Given entries ▸
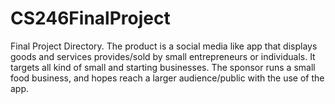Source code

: # CS246FinalProject
Final Project Directory.
The product is a social media like app that displays goods and services provides/sold by small entrepreneurs or individuals.
It targets all kind of small and starting businesses.
The sponsor runs a small food business, and hopes reach a larger audience/public with the use of the app.
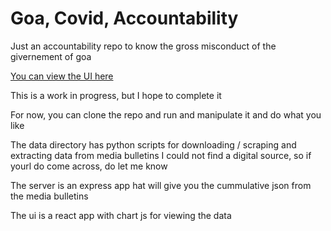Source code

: # Goa, Covid, Accountability

Just an accountability repo to know the gross misconduct of the givernement of goa

[You can view the UI here](https://gun2-head.herokuapp.com/)

This is a work in progress, but I hope to complete it

For now, you can clone the repo and run and manipulate it and do what you like

The data directory has python scripts for downloading / scraping and extracting data from media bulletins
I could not find a digital source, so if yourl do come across, do let me know

The server is an express app hat will give you the cummulative json from the media bulletins

The ui is a react app with chart js for viewing the data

To do ▸
Please reproduce, exactly as they appear above, the lines from the line containing "Just an accountability" up to and including the line containing "I could not".

Task result ▸
Just an accountability repo to know the gross misconduct of the givernement of goa

[You can view the UI here](https://gun2-head.herokuapp.com/)

This is a work in progress, but I hope to complete it

For now, you can clone the repo and run and manipulate it and do what you like

The data directory has python scripts for downloading / scraping and extracting data from media bulletins
I could not find a digital source, so if yourl do come across, do let me know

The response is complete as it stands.